Besides, there was an understanding concern in those eyes that told Nate that, maybe this time, it was safe to talk about this frankly. Good thing too, he had been stewing in his own mind for hours.
“He was there,” Nate said once he was certain that both of them were settled. “We had a nice long talk. It was so good to hear someone that sounded like home so…”
“Ah, French,” Stephen rolled his eyes. “Dude, most people you find in this part of the states isn’t going to be ready to have a real, in-depth, and competent conversation in French. It’s just the way it is. The accents are all atrocious. I can’t even handle Gary’s attempts at it.”
Well, there was a revelation. Apparently Stephen missed it to some degree as well. Not surprising. Back home the whole neighborhood spoke it. English was something you used outside of the community, at school, with people who weren’t part of that amazingly tightly woven fabric of your life. Perhaps Stephen just found it easier to cut himself off from it rather than long for what he’d left behind. Then again, had Stephen ever really fit in back home? It had been clear really early on that his cousin was an actual artistic genius, not to mention highly intelligent. So asking him to try and fit in with his parent’s expectations that he take over the family store just hadn’t sat right with Stephen. And so here the other man was, far away from home and the sort brotherhood that Nate had easily found in the Marines. Poor guy.
“Well, this guy speaks it perfectly,” Nate sighed, shaking his head. Maybe his cousin caught something in that, because Nate could see a glimmer of interest in his eyes.
“So what happened?”
“He bolted early,” Nate admitted, and yeah, he could hear his own disappointment in his voice.
“Maybe he found your beanie visually offensive.”
Nate pulled said white and yellow headgear off of his head and flung it at his cousin, sparking an unexpected burst of giggles as Stephen knocked it away.
“You look like a giant snowbank wearing jeans,” Stephen continued, and it took all Nate had to not sit up straighter to lean across and tickle his cousin. He knew the other man was particular weak around the ribs, but as Nate wasn’t ticklish at all it wouldn’t be sporting of him.
“Nothing like that,” Nate rolled his eyes, running his hand over his buzz-short hair. “His friend and co-worker was there, and some work emergency or other came up…”
“So you’re pining over your date going AWOL with his boyfriend?”
A chill tore through Nate, one he couldn’t quite understand, and he stared at Stephen in shock. Could it be that…? No, it really couldn’t. There was too much honesty in Daniel, too much genuine feeling and sincerity and all those similar words for Daniel to lie like that. So Nate shook his head, trying to dismiss his cousin’s suspicions.
“The waiter told me that it was just business,” Nate explained softly, because for some reason it was important to get his cousin to not only understand, but accept this.
“Waiter has to be a friend of your mystery man or mystery man’s boyfriend,” Stephen countered. “Covering for them, you know?”
“The waiter is dating said supposed boyfriend.”
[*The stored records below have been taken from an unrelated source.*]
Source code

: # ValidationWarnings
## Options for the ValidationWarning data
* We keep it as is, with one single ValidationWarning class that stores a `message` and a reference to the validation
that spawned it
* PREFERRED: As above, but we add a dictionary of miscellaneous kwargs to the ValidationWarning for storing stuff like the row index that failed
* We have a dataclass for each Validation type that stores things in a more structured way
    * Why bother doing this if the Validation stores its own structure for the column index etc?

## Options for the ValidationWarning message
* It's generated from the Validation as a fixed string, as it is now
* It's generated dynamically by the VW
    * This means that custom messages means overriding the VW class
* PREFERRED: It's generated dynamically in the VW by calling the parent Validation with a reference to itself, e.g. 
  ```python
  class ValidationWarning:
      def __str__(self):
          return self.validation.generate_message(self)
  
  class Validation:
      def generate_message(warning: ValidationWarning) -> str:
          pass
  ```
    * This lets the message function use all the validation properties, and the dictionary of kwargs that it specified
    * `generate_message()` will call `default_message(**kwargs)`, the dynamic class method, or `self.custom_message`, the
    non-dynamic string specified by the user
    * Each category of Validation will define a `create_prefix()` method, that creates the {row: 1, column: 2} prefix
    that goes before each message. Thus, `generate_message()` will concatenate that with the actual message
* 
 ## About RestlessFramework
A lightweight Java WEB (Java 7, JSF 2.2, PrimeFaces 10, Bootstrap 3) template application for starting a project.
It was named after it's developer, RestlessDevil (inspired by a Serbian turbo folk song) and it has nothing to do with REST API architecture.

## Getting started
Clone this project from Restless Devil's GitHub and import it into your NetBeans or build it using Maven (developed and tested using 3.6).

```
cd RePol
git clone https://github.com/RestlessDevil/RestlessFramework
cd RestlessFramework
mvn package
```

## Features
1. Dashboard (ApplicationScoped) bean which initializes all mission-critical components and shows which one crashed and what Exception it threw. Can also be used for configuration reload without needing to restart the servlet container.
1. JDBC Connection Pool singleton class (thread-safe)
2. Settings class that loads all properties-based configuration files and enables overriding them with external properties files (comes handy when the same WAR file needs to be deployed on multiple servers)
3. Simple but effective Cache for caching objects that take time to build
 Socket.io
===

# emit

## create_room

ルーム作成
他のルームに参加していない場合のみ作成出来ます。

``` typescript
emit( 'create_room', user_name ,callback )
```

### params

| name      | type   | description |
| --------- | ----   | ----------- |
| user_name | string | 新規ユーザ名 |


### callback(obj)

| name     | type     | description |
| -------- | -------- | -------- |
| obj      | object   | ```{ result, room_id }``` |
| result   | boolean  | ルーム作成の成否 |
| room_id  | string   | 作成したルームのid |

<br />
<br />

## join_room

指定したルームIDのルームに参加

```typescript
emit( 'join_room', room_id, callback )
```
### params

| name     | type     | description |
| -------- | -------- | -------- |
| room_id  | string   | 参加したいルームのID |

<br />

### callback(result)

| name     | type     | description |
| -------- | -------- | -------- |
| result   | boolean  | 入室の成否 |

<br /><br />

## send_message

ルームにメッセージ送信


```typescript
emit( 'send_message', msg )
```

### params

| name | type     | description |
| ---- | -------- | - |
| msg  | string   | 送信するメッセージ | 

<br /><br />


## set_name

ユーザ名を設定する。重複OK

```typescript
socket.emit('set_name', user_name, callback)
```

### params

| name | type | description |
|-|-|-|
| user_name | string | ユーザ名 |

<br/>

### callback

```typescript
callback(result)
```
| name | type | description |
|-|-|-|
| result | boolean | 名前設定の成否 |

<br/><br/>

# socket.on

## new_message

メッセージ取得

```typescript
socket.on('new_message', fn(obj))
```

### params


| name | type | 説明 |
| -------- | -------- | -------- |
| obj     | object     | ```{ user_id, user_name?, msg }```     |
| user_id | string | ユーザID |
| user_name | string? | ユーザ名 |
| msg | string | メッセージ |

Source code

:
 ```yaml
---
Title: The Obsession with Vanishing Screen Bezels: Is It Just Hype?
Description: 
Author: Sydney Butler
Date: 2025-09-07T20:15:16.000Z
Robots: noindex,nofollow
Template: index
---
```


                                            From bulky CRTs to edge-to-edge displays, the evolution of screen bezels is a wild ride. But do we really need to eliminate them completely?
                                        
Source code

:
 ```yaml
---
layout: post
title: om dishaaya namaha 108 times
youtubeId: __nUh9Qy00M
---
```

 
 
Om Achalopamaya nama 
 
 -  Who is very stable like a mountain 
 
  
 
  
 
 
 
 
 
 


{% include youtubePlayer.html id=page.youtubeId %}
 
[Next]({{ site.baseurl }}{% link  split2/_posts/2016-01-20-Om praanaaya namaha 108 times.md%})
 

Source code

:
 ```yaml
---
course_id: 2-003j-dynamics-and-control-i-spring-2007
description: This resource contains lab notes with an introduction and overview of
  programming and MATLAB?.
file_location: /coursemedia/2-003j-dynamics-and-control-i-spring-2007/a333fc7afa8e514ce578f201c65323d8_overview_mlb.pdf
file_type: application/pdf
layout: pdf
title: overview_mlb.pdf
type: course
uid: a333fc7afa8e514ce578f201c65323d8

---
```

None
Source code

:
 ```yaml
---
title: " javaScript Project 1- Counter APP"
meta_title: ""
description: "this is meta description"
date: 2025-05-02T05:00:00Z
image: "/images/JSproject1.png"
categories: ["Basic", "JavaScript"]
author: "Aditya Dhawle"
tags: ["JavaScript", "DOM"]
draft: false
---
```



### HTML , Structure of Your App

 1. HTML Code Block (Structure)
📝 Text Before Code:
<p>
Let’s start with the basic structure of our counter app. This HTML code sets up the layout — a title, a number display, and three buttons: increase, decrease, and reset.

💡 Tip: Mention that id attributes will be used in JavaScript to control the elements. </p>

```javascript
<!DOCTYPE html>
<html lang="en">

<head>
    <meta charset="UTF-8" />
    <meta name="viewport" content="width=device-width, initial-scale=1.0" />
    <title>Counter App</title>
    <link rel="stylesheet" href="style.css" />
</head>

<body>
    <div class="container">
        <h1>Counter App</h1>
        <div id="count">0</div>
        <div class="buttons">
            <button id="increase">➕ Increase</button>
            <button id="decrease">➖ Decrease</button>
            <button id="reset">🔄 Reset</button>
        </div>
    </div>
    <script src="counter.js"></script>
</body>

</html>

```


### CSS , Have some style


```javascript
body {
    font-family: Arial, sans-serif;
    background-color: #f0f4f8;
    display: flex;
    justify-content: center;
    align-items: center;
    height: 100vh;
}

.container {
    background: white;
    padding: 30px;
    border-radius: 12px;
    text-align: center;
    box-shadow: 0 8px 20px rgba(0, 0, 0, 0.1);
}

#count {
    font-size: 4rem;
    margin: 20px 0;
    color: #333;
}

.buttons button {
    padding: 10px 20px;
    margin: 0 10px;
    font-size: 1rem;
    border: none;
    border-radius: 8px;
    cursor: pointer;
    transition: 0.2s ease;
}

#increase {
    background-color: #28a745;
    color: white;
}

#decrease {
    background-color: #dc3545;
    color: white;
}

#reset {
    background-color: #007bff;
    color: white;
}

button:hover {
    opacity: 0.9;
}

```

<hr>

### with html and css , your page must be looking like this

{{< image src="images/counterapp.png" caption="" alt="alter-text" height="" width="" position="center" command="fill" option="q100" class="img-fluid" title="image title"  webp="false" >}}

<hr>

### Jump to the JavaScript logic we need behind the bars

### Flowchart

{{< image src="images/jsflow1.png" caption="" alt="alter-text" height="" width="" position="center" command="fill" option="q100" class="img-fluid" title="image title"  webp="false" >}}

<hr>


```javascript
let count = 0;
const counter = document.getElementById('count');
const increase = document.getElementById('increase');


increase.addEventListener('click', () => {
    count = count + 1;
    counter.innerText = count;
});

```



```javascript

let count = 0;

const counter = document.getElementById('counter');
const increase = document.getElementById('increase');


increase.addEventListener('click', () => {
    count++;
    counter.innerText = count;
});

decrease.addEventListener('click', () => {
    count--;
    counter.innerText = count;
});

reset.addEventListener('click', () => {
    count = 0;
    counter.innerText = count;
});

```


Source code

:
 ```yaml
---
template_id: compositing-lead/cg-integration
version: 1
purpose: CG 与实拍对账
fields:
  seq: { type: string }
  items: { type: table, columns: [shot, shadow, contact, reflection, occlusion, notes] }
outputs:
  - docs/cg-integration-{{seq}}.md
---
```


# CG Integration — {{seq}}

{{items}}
With a sigh Stephen shook his head and pushed Nate’s feet from his lap so he could stand up. “So, what’s the big deal then? Guy walked out. You have his number. Just call him or something.”
And there, of course, was the problem. All of this time and still he had no response on what fell like an all important question. Never before this had he been so caught up in waiting for something. But it was what it was, and he was not going to nag Delta. At best he’d ask again later. But not yet. Otherwise he’d seem too desperate.
Desperate for what, he didn’t know.
“Already texted him. Just waiting for an answer.”
Once more Stephen rolled his eyes. “You make no sense. I don’t care if you were taught to be patient in the military or something. Real life? Life with people around? It’s too chaotic for you to wait for what you want, Nathaniel. Besides, it’s not like you’re going to be in town forever, man. Make the move while you can.”
The move? Nate shook his head. That wasn’t something he did. It’s just the company, he told himself. The company of a perfect and beautiful man and…
Yeah, he’s gone, isn’t he? Strange to think how long it had been since he’d felt something like this, met someone as interesting as Daniel. But there was nothing he could do about that right now, so he just reached for the magazine again as Stephen retreated to the bedroom and continued reading nonsense stories.
When his phone rang Nathaniel almost fell off the couch in his eager fumbling for the device. The unknown number upset him for half a second until he considered it could be a land line, and with a smile on his lips he answered. The only people that had this number, after all, were family members who were programmed into it, Stephen’s friend Gary, Daniel and…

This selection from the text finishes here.